Reducing greenhouse gas emissions is one of the top targets within EU climate policy. The European Emission Trading System (ETS) is one of the most important mechanisms to create an incentive in industry to develop low carbon technology and to implement state of the art techniques to reduce CO2 emissions.
Besides the opportunity to develop low carbon technology and thereby create new business sectors in producing and services the ETS also has an impact on the production costs. Since weaken the European industry cannot be a target of the EU climate policy the SILC initiative was founded. The SILC initiative shall support energy intensive productions and industrial services to develop low carbon concepts and technologies. It thereby helps industry to move faster in lowering their CO2 emissions and compensates the side effects of ETS. The SILC initiative is parted into two steps. The first step SILC I projects started in 2012 and 2013 and was focused on using Best Available Technology (BAT) and Best Practice (BP) to lower direct CO2 emissions in different industrial sectors. Among 7 other projects the Sustainable Low Carbon Tissue (SLCTM) project was one of them. The main target of the SLCTM project was to develop CO2 reduction concepts for the tissue industry and to publish a guideline in 2014 to open project experiences for other companies.
The cooperative tissue producer is one of the largest suppliers of tissue products in Europe and the market leader in the Nordic countries. The company is also a leading supplier of cooking and baking parchment papers worldwide. The producer has eleven production sites, of which seven were within the SLCTM project. One in Finland, one in Germany, one in Poland, one in Slovakia and two located in Sweden. In total the production of all sites is about 630,000 tons per year, of which 600,000 tons in the manufacture of tissue products. Sustainability is an issue that takes the tissue industry very seriously.
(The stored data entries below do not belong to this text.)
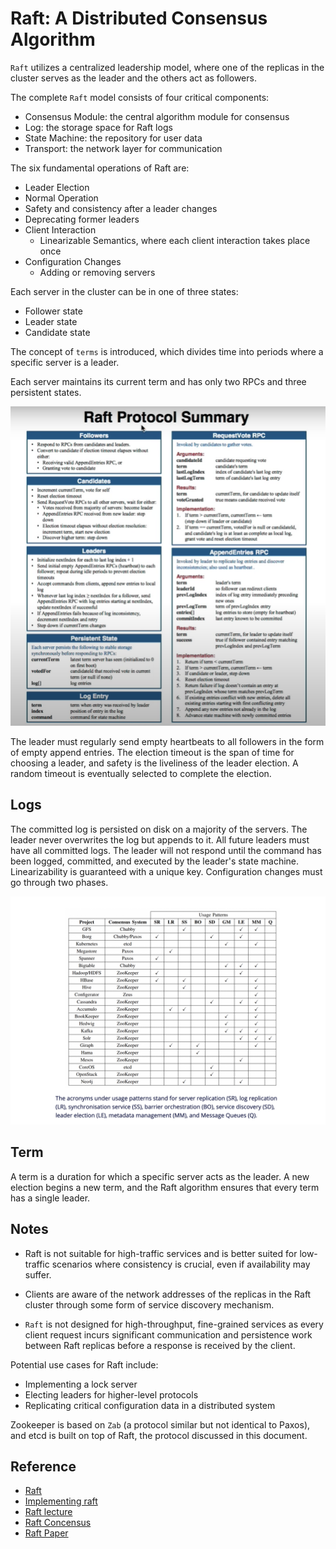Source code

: # Raft: A Distributed Consensus Algorithm

`Raft` utilizes a centralized leadership model, where one of the replicas in the cluster serves as the leader and the others act as followers.

The complete `Raft` model consists of four critical components:

- Consensus Module: the central algorithm module for consensus
- Log: the storage space for Raft logs
- State Machine: the repository for user data
- Transport: the network layer for communication

The six fundamental operations of Raft are:

- Leader Election
- Normal Operation
- Safety and consistency after a leader changes
- Deprecating former leaders
- Client Interaction
  - Linearizable Semantics, where each client interaction takes place once
- Configuration Changes
    - Adding or removing servers


Each server in the cluster can be in one of three states:
- Follower state
- Leader state
- Candidate state

The concept of `terms` is introduced, which divides time into periods where a specific server is a leader.

Each server maintains its current term and has only two RPCs and three persistent states.

![Raft](./screen/raft.png)

The leader must regularly send empty heartbeats to all followers in the form of empty append entries. The election timeout is the span of time for choosing a leader, and safety is the liveliness of the leader election. A random timeout is eventually selected to complete the election.

## Logs
The committed log is persisted on disk on a majority of the servers. The leader never overwrites the log but appends to it. All future leaders must have all committed logs. The leader will not respond until the command has been logged, committed, and executed by the leader's state machine. Linearizability is guaranteed with a unique key. Configuration changes must go through two phases.

![Raft](./screen/concensus.png)

## Term
A term is a duration for which a specific server acts as the leader. A new election begins a new term, and the Raft algorithm ensures that every term has a single leader.

## Notes
- Raft is not suitable for high-traffic services and is better suited for low-traffic scenarios where consistency is crucial, even if availability may suffer.

- Clients are aware of the network addresses of the replicas in the Raft cluster through some form of service discovery mechanism.

- `Raft` is not designed for high-throughput, fine-grained services as every client request incurs significant communication and persistence work between Raft replicas before a response is received by the client.

Potential use cases for Raft include:
- Implementing a lock server
- Electing leaders for higher-level protocols
- Replicating critical configuration data in a distributed system

Zookeeper is based on `Zab` (a protocol similar but not identical to Paxos), and etcd is built on top of Raft, the protocol discussed in this document.

## Reference
- [Raft](https://www.pingcap.com/blog/implement-raft-in-rust)
- [Implementing raft](https://eli.thegreenplace.net/2020/implementing-raft-part-0-introduction)
- [Raft lecture](https://www.youtube.com/watch?v=YbZ3zDzDnrw&feature=youtu.be)
- [Raft Concensus](https://blog.container-solutions.com/raft-explained-part-1-the-consenus-problem)
- [Raft Paper](https://raft.github.io/raft.pdf)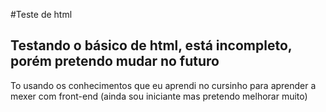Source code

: #Teste de html
<h2>Testando o básico de html, está incompleto, porém pretendo mudar no futuro</h2>
<p>To usando os conhecimentos que eu aprendi no cursinho para aprender a mexer com front-end (ainda sou iniciante mas pretendo melhorar muito)</p>
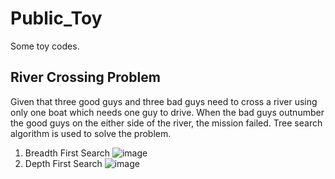 # Public_Toy
Some toy codes.
## River Crossing Problem
Given that three good guys and three bad guys need to cross a river using only one boat which needs one guy to drive. When the bad guys outnumber the good guys on the either side of the river, the mission failed. Tree search algorithm is used to solve the problem.
1. Breadth First Search
![image](https://github.com/xdhcode/Public_Toy/blob/main/attachment/3-3-2-BFS.gif)
2. Depth First Search
![image](https://github.com/xdhcode/Public_Toy/blob/main/attachment/3-3-2-DFS.gif)
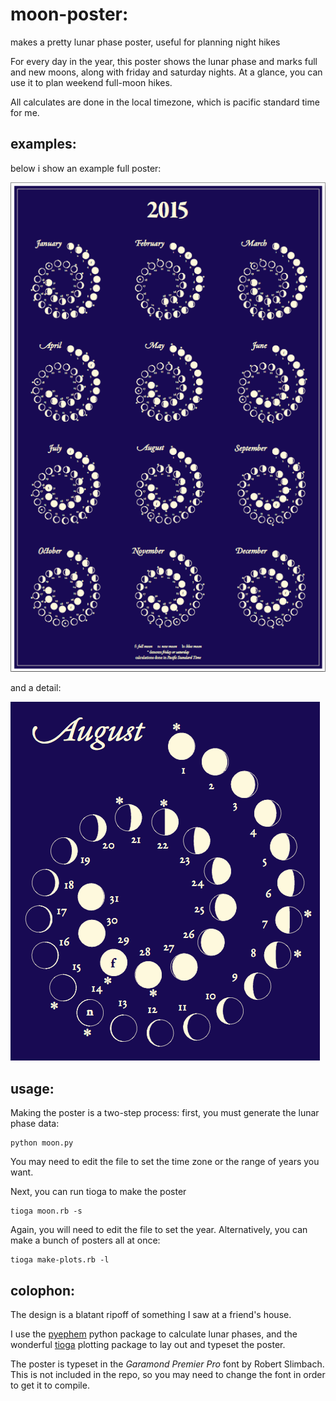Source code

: moon-poster:
============
makes a pretty lunar phase poster, useful for planning night hikes

For every day in the year, this poster shows the lunar phase and marks full and new moons, along with friday and saturday nights.
At a glance, you can use it to plan weekend full-moon hikes.

All calculates are done in the local timezone, which is pacific standard time for me.


examples:
---------

below i show an example full poster:

![full poster](./examples/full.png)

and a detail:

![August detail](./examples/detail.png)


usage:
------
Making the poster is a two-step process: first, you must generate the lunar phase data:

    python moon.py

You may need to edit the file to set the time zone or the range of years you want.

Next, you can run tioga to make the poster

    tioga moon.rb -s

Again, you will need to edit the file to set the year.
Alternatively, you can make a bunch of posters all at once:

    tioga make-plots.rb -l


colophon:
---------
The design is a blatant ripoff of something I saw at a friend's house.

I use the [pyephem](http://rhodesmill.org/pyephem/) python package to calculate lunar phases, and the wonderful [tioga](http://tioga.rubyforge.org/doc/) plotting package to lay out and typeset the poster.

The poster is typeset in the *Garamond Premier Pro* font by Robert Slimbach.
This is not included in the repo, so you may need to change the font in order to get it to compile.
As already mentioned the Sustainable Low Carbon Tissue Manufacturing (SLCTM) project was founded under SILC I and was a cooperative project between Ingenieurbüro Neumeister and a large European tissue producer.
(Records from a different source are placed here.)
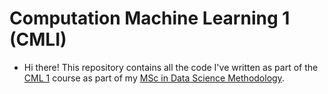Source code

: # Computation Machine Learning 1 (CMLI)
- Hi there! This repository contains all the code I've written as part of the [CML 1](https://events.barcelonagse.eu/live/files/3549-21d004-computational-machine-learning-i-1pdf) course as part of my [MSc in Data Science Methodology](https://bse.eu/study/masters-programs/data-science-methodology/current-year).
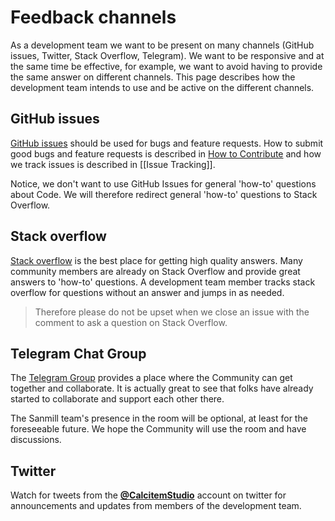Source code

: # Feedback channels

As a development team we want to be present on many channels (GitHub issues, Twitter, Stack Overflow, Telegram). We want to be responsive and at the same time be effective, for example, we want to avoid having to provide the same answer on different channels. This page describes how the development team intends to use and be active on the different channels.

## GitHub issues

[GitHub issues](https://github.com/calcitem/Sanmill/issues) should be used for bugs and feature requests. How to submit good bugs and feature requests is described in [How to Contribute](https://github.com/Calcitem/Sanmill/blob/dev/CONTRIBUTING.md) and how we track issues is described in [[Issue Tracking]].

Notice, we don't want to use GitHub Issues for general 'how-to' questions about Code. We will therefore redirect general 'how-to' questions to Stack Overflow.

## Stack overflow

[Stack overflow](https://stackoverflow.com) is the best place for getting high quality answers. Many community members are already on Stack Overflow and provide great answers to 'how-to' questions. A development team member tracks stack overflow for questions without an answer and jumps in as needed.

>Therefore please do not be upset when we close an issue with the comment to ask a question on Stack Overflow.

## Telegram Chat Group

The [Telegram Group](https://t.me/joinchat/zF7a3AxoiqhmN2U1) provides a place where the Community can get together and collaborate. It is actually great to see that folks have already started to collaborate and support each other there.

The Sanmill team's presence in the room will be optional, at least for the foreseeable future. We hope the Community will use the room and have discussions.

## Twitter

Watch for tweets from the [**@CalcitemStudio**](https://twitter.com/calcitemstudio) account on twitter for announcements and updates from members of the development team.
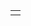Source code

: <!DOCTYPE html>
<html lang="en">
<head>
    <meta charset="UTF-8">
    <title>Document</title>
    <link rel="stylesheet" href="task4.css">
</head>
<body>
    <div class="wrap">
        <table>
        <tr>
            <td>
                <div class="center">
            </div>
            </td>
        </tr>
        </table>
    </div>
    
</body>
</html>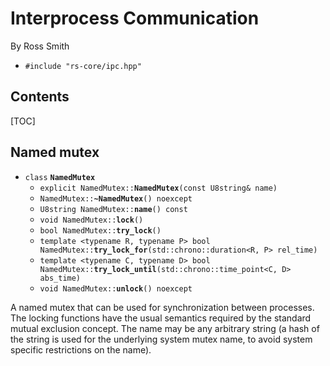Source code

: # Interprocess Communication #

By Ross Smith

* `#include "rs-core/ipc.hpp"`

## Contents ##

[TOC]

## Named mutex ##

* `class` **`NamedMutex`**
    * `explicit NamedMutex::`**`NamedMutex`**`(const U8string& name)`
    * `NamedMutex::`**`~NamedMutex`**`() noexcept`
    * `U8string NamedMutex::`**`name`**`() const`
    * `void NamedMutex::`**`lock`**`()`
    * `bool NamedMutex::`**`try_lock`**`()`
    * `template <typename R, typename P> bool NamedMutex::`**`try_lock_for`**`(std::chrono::duration<R, P> rel_time)`
    * `template <typename C, typename D> bool NamedMutex::`**`try_lock_until`**`(std::chrono::time_point<C, D> abs_time)`
    * `void NamedMutex::`**`unlock`**`() noexcept`

A named mutex that can be used for synchronization between processes. The
locking functions have the usual semantics required by the standard mutual
exclusion concept. The name may be any arbitrary string (a hash of the string
is used for the underlying system mutex name, to avoid system specific
restrictions on the name).
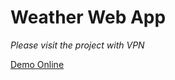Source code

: # Weather Web App

*Please visit the project with VPN*

[Demo Online](https://weather-kappa-ecru.vercel.app/)


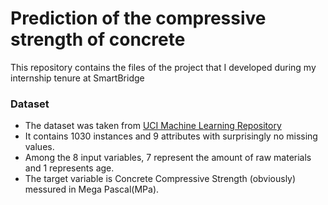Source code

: # Prediction of the compressive strength of concrete
This repository contains the files of the project that I developed during my internship tenure at SmartBridge

### Dataset 
- The dataset was taken from  <a href="http://archive.ics.uci.edu/ml/datasets/Concrete+Compressive+Strength">UCI Machine Learning Repository</a> 
- It contains 1030 instances and 9 attributes with surprisingly no missing values. 
- Among the 8 input variables, 7 represent the amount of raw materials and 1 represents age. 
- The target variable is Concrete Compressive Strength (obviously) messured in Mega Pascal(MPa).



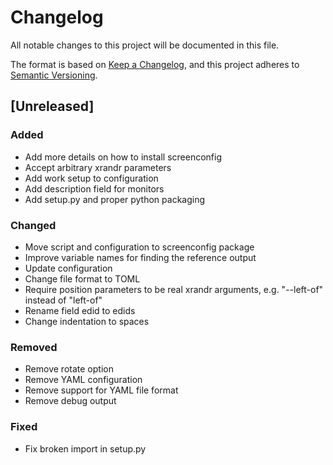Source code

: # Changelog
All notable changes to this project will be documented in this file.

The format is based on [Keep a Changelog](https://keepachangelog.com/en/1.0.0/),
and this project adheres to [Semantic Versioning](https://semver.org/spec/v2.0.0.html).

## [Unreleased]
### Added
- Add more details on how to install screenconfig
- Accept arbitrary xrandr parameters
- Add work setup to configuration
- Add description field for monitors
- Add setup.py and proper python packaging

### Changed
- Move script and configuration to screenconfig package
- Improve variable names for finding the reference output
- Update configuration
- Change file format to TOML
- Require position parameters to be real xrandr arguments, e.g.
  "--left-of" instead of "left-of"
- Rename field edid to edids
- Change indentation to spaces

### Removed
- Remove rotate option
- Remove YAML configuration
- Remove support for YAML file format
- Remove debug output

### Fixed
- Fix broken import in setup.py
Ingenieurbüro Neumeister is a young engineering office located in Neuwied, Germany. The company was founded in 2006 by Dr.-Ing. Jens Neumeister. Since then a small team of young engineers offers services in energy efficiency projects for industrial sectors and energy production. The company is also specialized in all areas of the European Emission Trading system.
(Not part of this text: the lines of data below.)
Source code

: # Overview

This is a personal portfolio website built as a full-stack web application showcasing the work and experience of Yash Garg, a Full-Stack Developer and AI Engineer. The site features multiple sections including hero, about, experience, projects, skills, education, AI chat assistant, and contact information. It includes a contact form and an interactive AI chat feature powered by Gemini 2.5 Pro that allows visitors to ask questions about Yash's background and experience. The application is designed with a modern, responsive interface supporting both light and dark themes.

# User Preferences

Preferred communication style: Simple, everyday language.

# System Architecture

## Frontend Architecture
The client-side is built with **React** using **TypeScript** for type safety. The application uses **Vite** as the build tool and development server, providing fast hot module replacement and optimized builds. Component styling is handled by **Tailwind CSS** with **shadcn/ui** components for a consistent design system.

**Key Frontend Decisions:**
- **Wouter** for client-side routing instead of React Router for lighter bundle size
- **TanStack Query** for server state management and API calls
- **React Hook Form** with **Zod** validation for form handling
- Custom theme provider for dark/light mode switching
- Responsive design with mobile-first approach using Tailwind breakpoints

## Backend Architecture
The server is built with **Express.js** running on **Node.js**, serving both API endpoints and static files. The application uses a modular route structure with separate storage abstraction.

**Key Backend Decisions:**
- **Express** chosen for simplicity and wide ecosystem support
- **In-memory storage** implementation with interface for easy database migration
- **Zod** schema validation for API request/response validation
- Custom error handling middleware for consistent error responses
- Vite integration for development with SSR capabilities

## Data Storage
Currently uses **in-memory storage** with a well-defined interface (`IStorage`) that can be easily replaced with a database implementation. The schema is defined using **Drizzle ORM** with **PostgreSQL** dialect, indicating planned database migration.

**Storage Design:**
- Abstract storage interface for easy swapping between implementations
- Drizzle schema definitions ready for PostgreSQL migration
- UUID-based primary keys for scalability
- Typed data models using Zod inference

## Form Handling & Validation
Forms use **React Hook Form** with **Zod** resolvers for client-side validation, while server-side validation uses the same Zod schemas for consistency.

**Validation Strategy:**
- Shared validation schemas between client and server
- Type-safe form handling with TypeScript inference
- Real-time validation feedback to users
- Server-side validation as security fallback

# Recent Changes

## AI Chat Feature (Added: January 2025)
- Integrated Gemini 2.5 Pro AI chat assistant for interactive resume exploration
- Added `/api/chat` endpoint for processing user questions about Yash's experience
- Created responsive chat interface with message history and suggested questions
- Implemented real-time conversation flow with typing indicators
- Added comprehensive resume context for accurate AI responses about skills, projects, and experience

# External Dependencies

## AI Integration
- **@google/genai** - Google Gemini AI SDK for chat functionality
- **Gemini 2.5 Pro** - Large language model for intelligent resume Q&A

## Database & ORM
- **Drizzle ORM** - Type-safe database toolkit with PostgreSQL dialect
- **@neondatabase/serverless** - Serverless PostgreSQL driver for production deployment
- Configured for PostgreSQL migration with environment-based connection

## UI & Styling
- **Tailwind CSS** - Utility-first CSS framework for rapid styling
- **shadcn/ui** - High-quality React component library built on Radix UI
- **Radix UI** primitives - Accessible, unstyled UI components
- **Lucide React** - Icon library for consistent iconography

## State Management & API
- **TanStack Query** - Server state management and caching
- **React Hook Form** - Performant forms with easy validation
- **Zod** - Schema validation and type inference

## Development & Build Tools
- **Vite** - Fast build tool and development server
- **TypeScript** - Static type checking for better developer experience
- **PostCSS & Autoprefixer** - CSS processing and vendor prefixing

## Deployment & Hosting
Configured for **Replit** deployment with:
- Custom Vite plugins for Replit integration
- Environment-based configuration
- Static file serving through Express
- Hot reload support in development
Within SLCTM the team of Ingenieurbüro Neumeister analysed seven production sites with 14 tissue machines in total and designed low carbon concepts for each machine. Using process modelling was one of the keystones within SLCTM to balance the production and to create suitable concepts for the cooperative tissue producer (see figure below).
As the methodology shows the first step was to define the targets. For SLCTM this was the reduction of direct CO2 emissions. For tissue production this means the usage of fuels to generate steam and direct fuel for thermal tissue drying. To define the system boundaries was the next important step. The mill boundaries were the project boundaries within SLCTM. That means only processes located in the mill were analysed. The subsequent macro analysis was performed to get a rough balance and to identify open points in the balance. Within the much more detailed following micro analysis all relevant processes responsible for direct CO2 emissions were analysed in detail. This step was supported by measurements and data from process systems.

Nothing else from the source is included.